Tentei escrever esta crítica algumas vezes, com dificuldade em decidir se escrevia uma crítica sem ou com spoiler. Quando resguardava os segredos, não conseguia me aprofundar em muitas temáticas que o filme vai elaborando ao longo de sua duração; quando revelava desdobramentos da trama, senti que tiraria a surpresa do leitor em assistir esse filme imprevisível e caótico. Por isso, vou me ater à cena inicial do filme, que sintetiza muitas das questões temáticas colocadas ao mesmo tempo que desenha seu estilo formal, frio, sarcástico e, pode-se dizer, experimental. Enterre Seus Mortos (2024) é um daqueles filmes estranhos, dispares até de seus gêneros, que mais arremessam símbolos do que os explicam, e esse não é o propósito, pois a aptidão de Marco Dutra em proporcionar uma experiência cinematográfica rica traz brilho o filme e me fez querer ir atrás do livro homônimo no qual o filme é baseado, escrito por Ana Paula Maia.

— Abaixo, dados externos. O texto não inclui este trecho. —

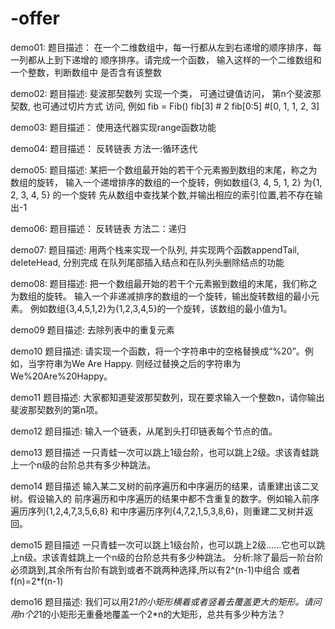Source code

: # -offer
demo01:
        题目描述：
        在一个二维数组中，每一行都从左到右递增的顺序排序，每一列都从上到下递增的
        顺序排序。请完成一个函数， 输入这样的一个二维数组和一个整数，判断数组中
        是否含有该整数
        
 
demo02:
        题目描述:
        斐波那契数列
        实现一个类， 可通过键值访问， 第n个斐波那契数, 也可通过切片方式
        访问, 例如
            fib = Fib()
            fib[3] # 2
            fib[0:5] #[0, 1, 1, 2, 3]
        

demo03:
        题目描述：
        使用迭代器实现range函数功能
        
        
demo04:
       题目描述：
       反转链表 方法一:循环迭代
             
             
demo05:
       题目描述:
       某把一个数组最开始的若干个元素搬到数组的末尾，称之为数组的旋转，
       输入一个递增排序的数组的一个旋转，例如数组{3, 4, 5, 1, 2} 为{1, 2, 3, 4, 5} 的一个旋转
       先从数组中查找某个数,并输出相应的索引位置,若不存在输出-1


demo06:
       题目描述：
       反转链表 方法二：递归
       
       
demo07:
       题目描述:
       用两个栈来实现一个队列, 并实现两个函数appendTail, deleteHead, 分别完成
       在队列尾部插入结点和在队列头删除结点的功能


demo08:
      题目描述:
      把一个数组最开始的若干个元素搬到数组的末尾，我们称之为数组的旋转。
      输入一个非递减排序的数组的一个旋转，输出旋转数组的最小元素。
      例如数组{3,4,5,1,2}为{1,2,3,4,5}的一个旋转，该数组的最小值为1。


demo09
      题目描述:
          去除列表中的重复元素


demo10
      题目描述:
      请实现一个函数，将一个字符串中的空格替换成“%20”。例如，当字符串为We Are Happy.
      则经过替换之后的字符串为We%20Are%20Happy。


demo11
      题目描述:
      大家都知道斐波那契数列，现在要求输入一个整数n，请你输出斐波那契数列的第n项。


demo12
      题目描述:
      输入一个链表，从尾到头打印链表每个节点的值。


demo13
      题目描述
      一只青蛙一次可以跳上1级台阶，也可以跳上2级。求该青蛙跳上一个n级的台阶总共有多少种跳法。


demo14
      题目描述
      输入某二叉树的前序遍历和中序遍历的结果，请重建出该二叉树。假设输入的
      前序遍历和中序遍历的结果中都不含重复的数字。例如输入前序遍历序列{1,2,4,7,3,5,6,8}
      和中序遍历序列{4,7,2,1,5,3,8,6}，则重建二叉树并返回。


demo15
     题目描述
     一只青蛙一次可以跳上1级台阶，也可以跳上2级……它也可以跳上n级。求该青蛙跳上一个n级的台阶总共有多少种跳法。
     分析:除了最后一阶台阶必须跳到,其余所有台阶有跳到或者不跳两种选择,所以有2^(n-1)中组合
     或者 f(n)=2*f(n-1)


demo16
     题目描述:
     我们可以用2*1的小矩形横着或者竖着去覆盖更大的矩形。请问用n个2*1的小矩形无重叠地覆盖一个2*n的大矩形，总共有多少种方法？






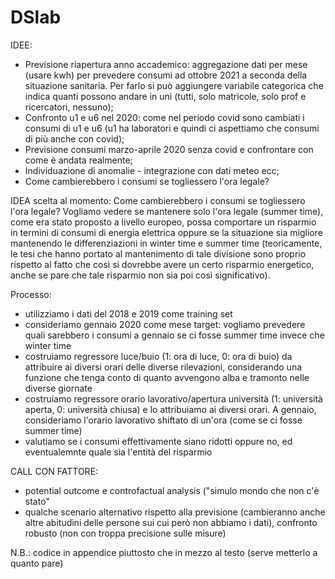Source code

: # DSlab

IDEE:

* Previsione riapertura anno accademico: aggregazione dati per mese (usare kwh) per prevedere consumi ad ottobre 2021 a seconda della situazione sanitaria. Per farlo si può aggiungere variabile categorica che indica quanti possono andare in uni (tutti, solo matricole, solo prof e ricercatori, nessuno);
* Confronto u1 e u6 nel 2020: come nel periodo covid sono cambiati i consumi di u1 e u6 (u1 ha laboratori e quindi ci aspettiamo che consumi di più anche con covid);
* Previsione consumi marzo-aprile 2020 senza covid e confrontare con come è andata realmente;
* Individuazione di anomalie - integrazione con dati meteo ecc;
* Come cambierebbero i consumi se togliessero l'ora legale?


IDEA scelta al momento: Come cambierebbero i consumi se togliessero l'ora legale? 
Vogliamo vedere se mantenere solo l'ora legale (summer time), come era stato proposto a livello europeo, possa comportare un risparmio in termini di consumi di energia elettrica oppure se la situazione sia migliore mantenendo le differenziazioni in winter time e summer time (teoricamente, le tesi che hanno portato al mantenimento di tale divisione sono proprio rispetto al fatto che così si dovrebbe avere un certo risparmio energetico, anche se pare che tale risparmio non sia poi così significativo).

Processo:
* utilizziamo i dati del 2018 e 2019 come training set
* consideriamo gennaio 2020 come mese target: vogliamo prevedere quali sarebbero i consumi a gennaio se ci fosse summer time invece che winter time
* costruiamo regressore luce/buio (1: ora di luce, 0: ora di buio) da attribuire ai diversi orari delle diverse rilevazioni, considerando una funzione che tenga conto di quanto avvengono alba e tramonto nelle diverse giornate
* costruiamo regressore orario lavorativo/apertura università (1: università aperta, 0: università chiusa) e lo attribuiamo ai diversi orari. A gennaio, consideriamo l'orario lavorativo shiftato di un'ora (come se ci fosse summer time)
* valutiamo se i consumi effettivamente siano ridotti oppure no, ed eventualemnte quale sia l'entità del risparmio


CALL CON FATTORE:
* potential outcome e controfactual analysis ("simulo mondo che non c'è stato"
* qualche scenario alternativo rispetto alla previsione (cambieranno anche altre abitudini delle persone sui cui però non abbiamo i dati), confronto robusto (non con troppa precisione sulle misure)


N.B.: codice in appendice piuttosto che in mezzo al testo (serve metterlo a quanto pare)
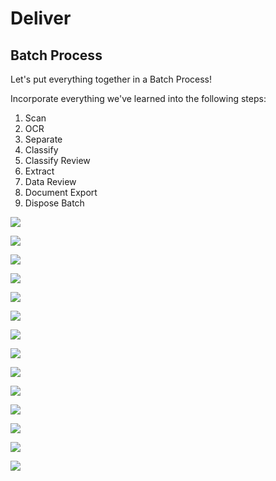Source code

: # Deliver

## Batch Process

Let's put everything together in a Batch Process!

Incorporate everything we've learned into the following steps:

1. Scan
2. OCR
3. Separate
4. Classify
5. Classify Review
6. Extract
7. Data Review
8. Document Export
9. Dispose Batch

![](../assets/img/vol-2/5-1/001.png)

![](../assets/img/vol-2/5-1/003.png)

![](../assets/img/vol-2/5-1/005.png)

![](../assets/img/vol-2/5-1/006.png)

![](../assets/img/vol-2/5-1/007.png)

![](../assets/img/vol-2/5-1/008.png)

![](../assets/img/vol-2/5-1/009.png)

![](../assets/img/vol-2/5-1/010.png)

![](../assets/img/vol-2/5-1/011.png)

![](../assets/img/vol-2/5-1/012.png)

![](../assets/img/vol-2/5-1/015.png)

![](../assets/img/vol-2/5-1/014.png)

![](../assets/img/vol-2/5-1/016.png)

![](../assets/img/vol-2/5-1/017.png)

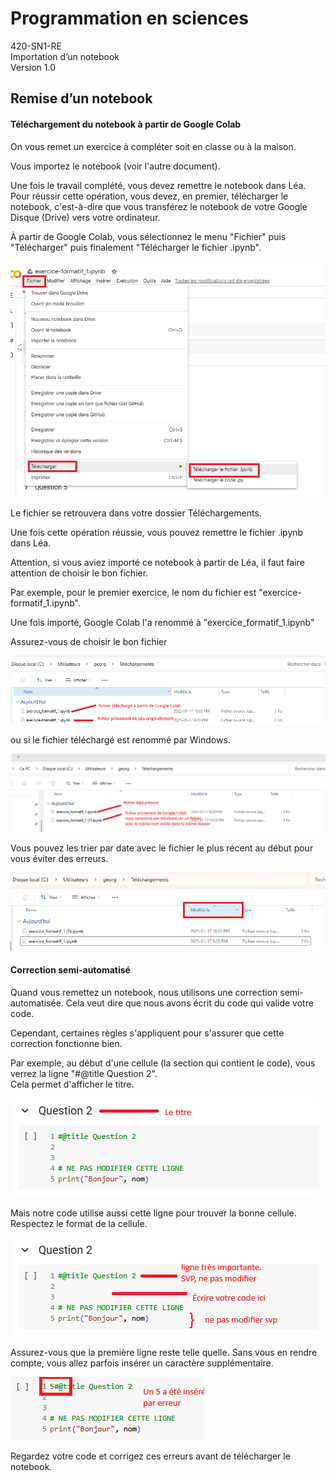 # Programmation en sciences  
420-SN1-RE  
Importation d’un notebook  
Version 1.0  


## Remise d’un notebook


#### Téléchargement du notebook à partir de Google Colab

On vous remet un exercice à compléter soit en classe ou à la maison.  

Vous importez le notebook (voir l'autre document).  

Une fois le travail complété, vous devez remettre le notebook dans Léa. Pour réussir cette opération, vous devez, en premier, télécharger le notebook, c'est-à-dire que vous transférez le notebook de votre Google Disque (Drive) vers votre ordinateur.

À partir de Google Colab, vous sélectionnez le menu "Fichier" puis "Télécharger" puis finalement "Télécharger le fichier .ipynb".  

![image1](Images_RemettreNotebook/image1.png)

Le fichier se retrouvera dans votre dossier Téléchargements.

Une fois cette opération réussie, vous pouvez remettre le fichier .ipynb dans Léa.

Attention, si vous aviez importé ce notebook à partir de Léa, il faut faire attention de choisir le bon fichier.

Par exemple, pour le premier exercice, le nom du fichier est "exercice-formatif_1.ipynb".  

Une fois importé, Google Colab l'a renommé à "exercice_formatif_1.ipynb"  

Assurez-vous de choisir le bon fichier  

![image2](Images_RemettreNotebook/image2.png)

ou si le fichier téléchargé est renommé par Windows.

![image3](Images_RemettreNotebook/image3.png)

Vous pouvez les trier par date avec le fichier le plus récent au début pour vous éviter des erreurs.

![image4](Images_RemettreNotebook/image4.png)

#### Correction semi-automatisé

Quand vous remettez un notebook, nous utilisons une correction semi-automatisée. Cela veut dire que nous avons écrit du code qui valide votre code.

Cependant, certaines règles s'appliquent pour s'assurer que cette correction fonctionne bien.

Par exemple, au début d'une cellule (la section qui contient le code), vous verrez la ligne "#@title Question 2".  
Cela permet d'afficher le titre. 

![image6](Images_RemettreNotebook/image6.png)

Mais notre code utilise aussi cette ligne pour trouver la bonne cellule. 
Respectez le format de la cellule.

![image5](Images_RemettreNotebook/image5.png)

Assurez-vous que la première ligne reste telle quelle. Sans vous en rendre compte, vous allez parfois insérer un caractère supplémentaire.

![image7](Images_RemettreNotebook/image7.png)

Regardez votre code et corrigez ces erreurs avant de télécharger le notebook.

Em suma, para ilustrar, é um filme sobre pensamentos sinistros ambientado no interior do país, um midnight movie que mescla o popular com o intelectual, o escrachado com o filosófico, o mundano e o sobrenatural.
O filme começa com Edgar Wilson, homem com cicatrizes no rosto, em sua caminhonete indo recolher um cavalo acidentado na estrada. Com um travelling lateral, vê-se Edgar descer da caminhonete, caminhar da direita para a esquerda do plano. Quando se aproxima do carro acidentado, há um cavalo que atravessou a janela, e o motorista, ainda em choque, não consegue sair. Edgar Wilson se aproxima para analisar o cavalo, o motorista pede ajuda para sair, e Edgar responde “Vai ter que esperar o resgate, não é o nosso trabalho”. Esse tipo de humor ácido é presente em todo o roteiro, e causa um desconforto constante que se acumula para culminar nas cenas mais tensas ao fim do filme, e Selton Mello interpreta seu estranho personagem muito bem, indo de expressões frias, insossas, até as mais exageradas no fim do filme. Nessa mesma cena, aparece Tomás, um padre católico que, excomungado, continua distribuindo a extrema-unção. O personagem pode ser considerado um farsante, mas é possível que seja o mais genuíno entre todos, e essa questão da farsa é, também, presente no filme, seja em um mistério envolvendo Edgar Wilson, seja na evidente farsa de uma religião bizarra que surge para amparar o desespero daqueles que perderam a fé. Que importa se Tomás foi excomungado, quando ele é quem, de fato, mantém sua devoção mesmo no apocalipse do presente? Aliás, é um apocalipse literal, pois fenômenos naturais nunca vistos acontecem durante o filme, como a chuva de pedras flamejantes e a coloração vermelha escura do céu, como se banhado de sangue. Tanto é que há pessoas em foguetes querendo ir embora desse mundo, como dialoga um outro motorista que passa próximo do acidente, pessoas, é claro, com o dinheiro necessário para simplesmente escapar, deixando esse planeta arrasado para os brutos e reles trabalhadores.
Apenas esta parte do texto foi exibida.